I had a, well, magical experience on Saturday night. Andy Einhorn, the indefatigable conductor and musical director of Rodgers + Hammerstein’s CINDERELLA, invited me to sit in the orchestra pit of the Broadway Theatre during the performance. Because the pit is big enough, there is a space where, once the orchestra members are settled in their seats, a chair can be placed safely, between the bows of the violins and the constant instrument shifting of the woodwind section.
It is pretty clear that Richard Rodgers’ music lends itself to an orchestra of real instruments. The score of CINDERELLA is based on what was written for a commissioned 1957 TV Network television special, augmented cleverly by songs from the very small R&H ‘trunk’ of unused songs. David Chase was the man in whose hands the responsibility landed to make it all sound like a whole. And with orchestrator Danny Troob and conductor Andy Einhorn, Mr.

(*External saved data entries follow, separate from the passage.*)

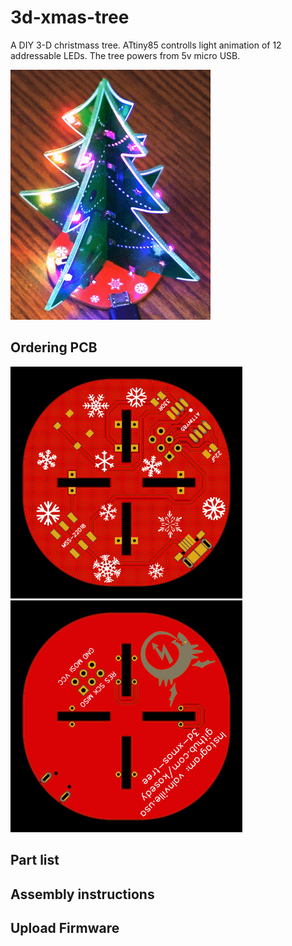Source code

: # 3d-xmas-tree

A DIY 3-D christmass tree. ATtiny85 controlls light animation of 12 addressable LEDs. The tree powers from 5v micro USB.

![](img/overview.gif)

## Ordering PCB

![](pcb/foundation_top.svg)
![](pcb/foundation_bot.svg)


## Part list

## Assembly instructions

## Upload Firmware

Rodgers is being extraordinarily well served.
“Sounding like a whole” is, more than anything, what you learn sitting in the pit. The orchestrations that Danny Troob created for the arrangements David wrote not only make the score sound good, but all “of a piece.” When people who don’t feel skilled at judging Broadway orchestrations ask what makes a good orchestration, I say listen to CINDERELLA. Admitting my bias here, I would say that these orchestrations are the best in many a year. Troob had good music to begin with, but how he laid it out among the instruments at hand, with nuance, spirit, humor, passion and romance is pretty astonishing. Hearing the orchestrations in true surround-sound, I understood why these orchestrations are Tony-nominated, and deserving of the award.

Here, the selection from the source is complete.